PostProcess/ScreenSpaceReflection/README.md

@@ -0,0 +1,148 @@
+# Screen Space Reflection
+![alt text](media/ssr-logo.jpg "A screenshot showing the final composite of the SSR reflections into a scene.")
+
+
+## Table of contents
+- [Introduction](#introduction)
+    - [Motivation](#motivation)
+	- [Supported platforms](#supported-platforms)
+
+- [Integration guidelines](#integration-guidelines)
+    - [Input resources](#input-resources)
+    - [Normal buffer configurations](#normal-buffer-configurations)
+    - [Depth buffer configurations](#depth-buffer-configurations)
+    - [Providing motion vectors](#providing-motion-vectors)
+    - [Host API](#host-api)
+- [Implementation details](#implementation-details)
+    - [Algorithm structure](#algorithm-structure)
+    - [Preparation for ray tracing](#preparation-for-ray-tracing)
+		- [Blue noise texture generation](#blue-noise-texture-generation)
+	    - [Hierarchical depth generation](#hierarchical-depth-generation)
+	    - [Stencil mask generation and roughness extraction](#stencil-mask-generation-and-roughness-exraction)
+    - [Ray tracing](#ray-tracing)
+    - [Denoising](#denoising)
+	    - [Spatial reconstruction](#spatial-reconsturction)
+	    - [Temporal accumulation](#temporal-accumulation)

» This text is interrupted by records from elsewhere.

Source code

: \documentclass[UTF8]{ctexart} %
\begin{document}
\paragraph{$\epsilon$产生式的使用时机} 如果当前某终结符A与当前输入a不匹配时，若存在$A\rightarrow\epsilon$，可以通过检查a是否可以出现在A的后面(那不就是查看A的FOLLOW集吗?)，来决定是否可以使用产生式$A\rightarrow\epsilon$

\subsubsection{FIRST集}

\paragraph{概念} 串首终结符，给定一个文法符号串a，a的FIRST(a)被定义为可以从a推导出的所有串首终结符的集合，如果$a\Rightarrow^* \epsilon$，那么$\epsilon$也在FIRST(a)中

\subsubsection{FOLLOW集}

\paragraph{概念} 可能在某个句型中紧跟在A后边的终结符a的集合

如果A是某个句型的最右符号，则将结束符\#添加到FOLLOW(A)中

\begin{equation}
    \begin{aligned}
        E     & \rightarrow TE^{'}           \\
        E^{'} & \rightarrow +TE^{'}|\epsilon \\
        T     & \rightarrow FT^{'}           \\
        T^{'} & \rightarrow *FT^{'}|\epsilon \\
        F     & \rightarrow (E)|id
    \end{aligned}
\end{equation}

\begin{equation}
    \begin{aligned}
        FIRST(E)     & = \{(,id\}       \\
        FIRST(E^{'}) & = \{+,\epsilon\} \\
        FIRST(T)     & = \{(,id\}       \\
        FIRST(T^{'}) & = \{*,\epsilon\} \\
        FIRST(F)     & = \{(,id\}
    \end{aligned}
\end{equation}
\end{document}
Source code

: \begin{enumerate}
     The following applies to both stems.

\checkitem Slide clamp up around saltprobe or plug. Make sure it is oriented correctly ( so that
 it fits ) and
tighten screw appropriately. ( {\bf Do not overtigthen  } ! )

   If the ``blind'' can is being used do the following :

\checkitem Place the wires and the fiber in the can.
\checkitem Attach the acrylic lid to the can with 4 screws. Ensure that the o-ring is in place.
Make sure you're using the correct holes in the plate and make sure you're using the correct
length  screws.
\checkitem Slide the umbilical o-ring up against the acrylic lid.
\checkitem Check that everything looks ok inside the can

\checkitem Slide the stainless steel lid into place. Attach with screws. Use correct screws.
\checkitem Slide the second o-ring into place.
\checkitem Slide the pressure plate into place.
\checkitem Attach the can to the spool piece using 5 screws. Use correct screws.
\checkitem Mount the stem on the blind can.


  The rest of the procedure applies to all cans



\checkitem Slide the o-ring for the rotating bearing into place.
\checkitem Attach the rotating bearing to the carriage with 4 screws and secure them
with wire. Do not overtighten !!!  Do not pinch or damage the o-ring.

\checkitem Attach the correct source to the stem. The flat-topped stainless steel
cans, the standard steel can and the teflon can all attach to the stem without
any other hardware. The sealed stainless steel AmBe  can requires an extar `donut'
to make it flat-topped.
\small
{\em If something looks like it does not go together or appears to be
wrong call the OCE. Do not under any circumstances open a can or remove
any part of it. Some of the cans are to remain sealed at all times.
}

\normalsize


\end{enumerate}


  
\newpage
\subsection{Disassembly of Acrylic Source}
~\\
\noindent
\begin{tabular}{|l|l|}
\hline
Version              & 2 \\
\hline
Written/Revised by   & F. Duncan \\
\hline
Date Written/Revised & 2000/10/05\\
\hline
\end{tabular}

+	    - [Cross-bilateral filtering](#cross-bilateral-filtering)
+- [Possible improvements](#possible-improvements)
+- [References](#references)
+
+## Introduction 
+### Motivation
+We needed to add screen space reflection to our project with the following requirements:
+- Compatibility with WebGL
+- Supports rough surfaces
+- The execution time should not exceed 2ms at Full HD resolution on devices equivalent to RTX 2070.
+
+ We used AMD's implementation of Screen Space Reflection as a basis for our implementation **[AMD-SSSR]**
+ I strongly recommend to read AMD documentation and also a more detailed review of the algorithm by Kostas Anagnostou **[Kostas Anagnostou, SSSR]**  for understanding the subsequent text.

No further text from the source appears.